It’s March 2015, my husband’s alarm goes off. I lay in bed staring at the ceiling. I’ve just returned from two months’ home with my Mom after her first mastectomy. My day to day life helping her heal was packed. Now I lay in bed with a cloud of depression. I finally have time to digest everything that’s happened. I don’t have to put on a brave face for my mom this morning, so instead I’ll just lay here. I feel alone. In my mind no one understands. Everyone has moved on with their happy lives, meanwhile my mom is fighting for her life, and I’ve never felt more lost. Than the phone rings and it’s my friend Kelle.

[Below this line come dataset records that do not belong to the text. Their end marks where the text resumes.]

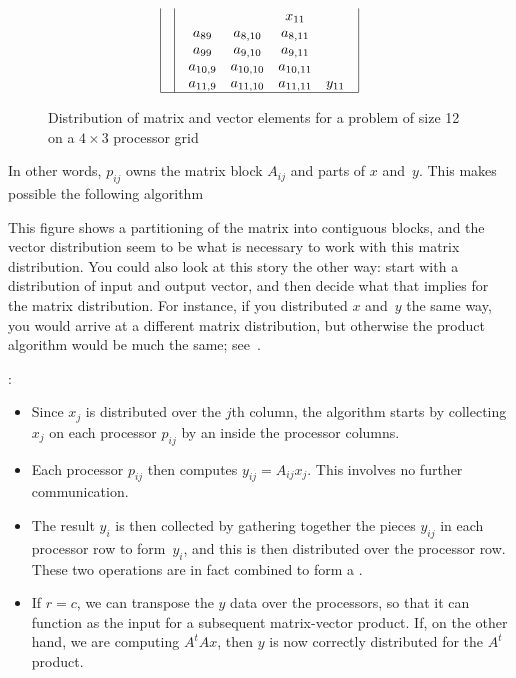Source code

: \begin{figure}[ht]
{\[\begin{array}{| c | c | c | c |}
&
\begin{array}{c c c c}
&&x_{11}\\
a_{89} &   a_{8,10} &  a_{8,11} & \\
a_{99} &   a_{9,10} &  a_{9,11} & \\
a_{10,9} & a_{10,10} & a_{10,11} & \\
a_{11,9} & a_{11,10} & a_{11,11} & y_{11} \\
\end{array}
\\ \hline
\end{array}
\]
}
\caption{Distribution of matrix and vector elements for a problem of size 12 on a $4\times 3$ processor grid}
\label{fig:2dmatrix}
\end{figure}

In other words, $ p_{ij} $ owns the matrix block $A_{ij}$
and parts of $x$ and~$y$. This makes possible the following algorithm
\begin{footnoteenv}
{This figure shows a partitioning of the matrix into contiguous blocks,
and the vector distribution seem to be what is necessary to work with this 
matrix distribution. You could also look at this story the other way:
start with a distribution of input and output vector, and then decide what
that implies for the matrix distribution. For instance, if you distributed
$x$ and~$y$ the same way, you would arrive at a different matrix distribution,
but otherwise the product algorithm would be much the same;
see~\cite{Flame:PBMD-report}.}
\end{footnoteenv}%
:
\begin{itemize}
\item Since $x_j$ is distributed over the $j$th column, the algorithm starts
  by collecting $x_j$ on each processor $p_{ij}$ by an
   inside the processor columns.
\item Each processor $p_{ij}$ then computes $y_{ij} = A_{ij}x_j$. This
  involves no further communication.
\item The result $y_i$ is then collected by gathering together the
  pieces $y_{ij}$ in each processor row to form~$y_i$, and this is then
  distributed over the processor row. These two operations are in fact
  combined to form a .
\item If $r=c$, we can transpose the $y$ data over the processors, so
  that it can function as the input for a subsequent matrix-vector
  product. If, on the other hand, we are computing $A^tAx$, then $y$
  is now correctly distributed for the $A^t$ product.
\end{itemize}


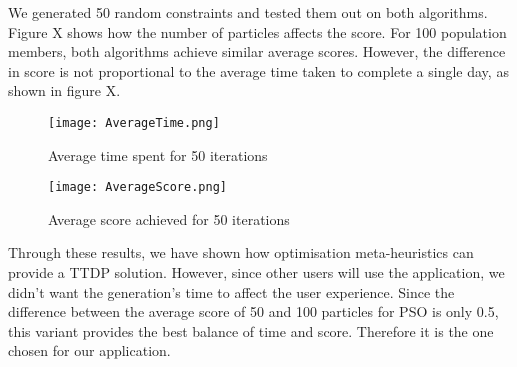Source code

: We generated 50 random constraints and tested them out
on both algorithms. Figure X shows how the number of
particles affects the score. For 100 population
members, both algorithms achieve similar average
scores. However, the difference in score is not
proportional to the average time taken to complete a
single day, as shown in figure X.

\begin{figure}[h]
\centering
\texttt{[image: AverageTime.png]}
\caption{Average time spent for 50 iterations}
\label{AverageTime}
\end{figure}

\begin{figure}[h]
\centering
\texttt{[image: AverageScore.png]}
\caption{Average score achieved for 50 iterations}
\label{AverageScore}
\end{figure}


Through these results, we have shown how optimisation
meta-heuristics can provide a TTDP solution. However,
since other users will use the application, we didn't
want the generation's time to affect the user
experience. Since the difference between the average
score of 50 and 100 particles for PSO is only 0.5,
this variant provides the best balance of time and
score. Therefore it is the one chosen for our
application.   

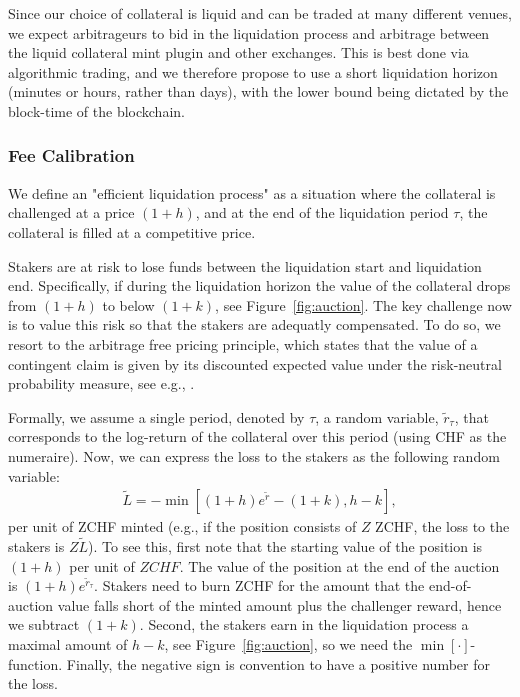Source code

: \documentclass[english,11pt]{article}
\begin{document}
Since our choice of collateral is liquid and can be traded at many different venues,
we expect arbitrageurs to bid in the liquidation process and arbitrage
between the liquid collateral mint plugin and other exchanges.
This is best done via algorithmic trading, and we therefore propose to use a short
liquidation horizon (minutes or hours, rather than days), with the lower
bound being dictated by the block-time of the blockchain.

\subsubsection{Fee Calibration}
We define an "efficient liquidation process" as a situation where
the collateral is challenged at a price $(1+h)$, and at the end of the
liquidation period $\tau$, the collateral is filled at a competitive price.

Stakers are at risk to lose funds between the liquidation start and liquidation end.
Specifically, if during the liquidation horizon the value of the collateral drops 
from $(1+h)$ to below $(1+k)$, see Figure~\ref{fig:auction}.
The key challenge now is to value this risk so that the stakers
are adequatly compensated. To do so, we resort to the arbitrage free pricing principle,
which states that the value of a contingent claim is given by
its discounted expected value under the risk-neutral probability measure,
see e.g., \cite{bjork2009arbitrage}.

Formally, we assume a single period, denoted by $\tau$, a random
variable, $\tilde{r}_{\tau}$, that corresponds to the log-return of the collateral over this period (using CHF as the numeraire).
Now, we can express the loss to the stakers as the following random variable:
\begin{align}
\tilde{L} = -\min\left[(1 + h) e^{\tilde{r}} - (1+k), h-k\right],\label{eq:loss}
\end{align}
per unit of ZCHF minted (e.g., if the position consists of $Z$ ZCHF, the loss to the stakers is $Z\tilde{L}$).
To see this, first note that the starting value of the position is $(1 + h)$ per unit of $ZCHF$.
The value of the position
at the end of the auction is $(1 + h) e^{\tilde{r}_{\tau}}$. Stakers need to burn ZCHF for the amount that the end-of-auction value falls short
of the minted amount plus the challenger reward, hence we subtract $(1+k)$. 
Second, the stakers earn in the liquidation process a maximal amount of $h-k$, see
Figure~\ref{fig:auction}, so we need the $\min[\cdot]$-function. 
Finally, the negative sign is 
convention to have a positive number for the loss.
\end{document}

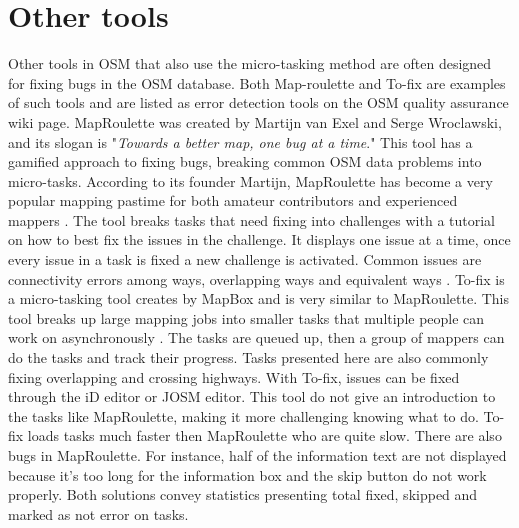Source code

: \section{Other tools}
Other tools in OSM that also use the micro-tasking method are often designed for fixing bugs in the OSM database. Both Map-roulette and To-fix are examples of such tools and are listed as error detection tools on the OSM quality assurance wiki page. MapRoulette was created by Martijn van Exel and Serge Wroclawski, and its slogan is "\textit{Towards a better map, one bug at a time}." This tool has a gamified approach to fixing bugs, breaking common OSM data problems into micro-tasks. According to its founder Martijn, MapRoulette has become a very popular mapping pastime for both amateur contributors and experienced mappers \cite{Exelvan2013}.  The tool breaks tasks that need fixing into challenges with a tutorial on how to best fix the issues in the challenge. It displays one issue at a time, once every issue in a task is fixed a new challenge is activated. Common issues are connectivity errors among ways, overlapping ways and equivalent ways \cite{OpenStreetMapk}. To-fix is a micro-tasking tool creates by MapBox and is very similar to MapRoulette. This tool breaks up large mapping jobs into smaller tasks that multiple people can work on asynchronously \cite{Lidman2014}. The tasks are queued up, then a group of mappers can do the tasks and track their progress. Tasks presented here are also commonly fixing overlapping and crossing highways. With To-fix, issues can be fixed through the iD editor or JOSM editor. This tool do not give an introduction to the tasks like MapRoulette, making it more challenging knowing what to do. To-fix loads tasks much faster then MapRoulette who are quite slow. There are also bugs in MapRoulette. For instance, half of the information text are not displayed because it's too long for the information box and the skip button do not work properly. Both solutions convey statistics presenting total fixed, skipped and marked as not error on tasks.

“Hey Rach, welcome back! Want to go for a bike ride?”
“Sure.” I reply.
At 9am Kelle drives 45 minutes in LA traffic to ride bikes with me. We ride along the coast and she tells me all the gossip I’ve missed. But mainly comforts me with the Idea that I’ve missed nothing. She doesn’t push me to talk about my mom. But I know she’s there to listen when I do.
In the next year, I will go home a lot for my mom’s cancer, and every time I return Kelle calls for a bike ride.
Kelle didn’t know it. But those bike rides healed me. She healed me. She went from being a work friend to one of my very best friends. Kelle didn’t wait for my call to say that I was lonely, and depressed. She knew I was going through something hard, so she simply showed up.
So often when we’re in our lowest moments we don’t have the energy to ask for help. Kelle taught me what it means to be an intuitive friend. She was there for me purely on her instinct that I needed her to be. Considering recent events, I’m reminded the importance of being there for each other. Not only when someone asks for help, but more importantly when they don’t.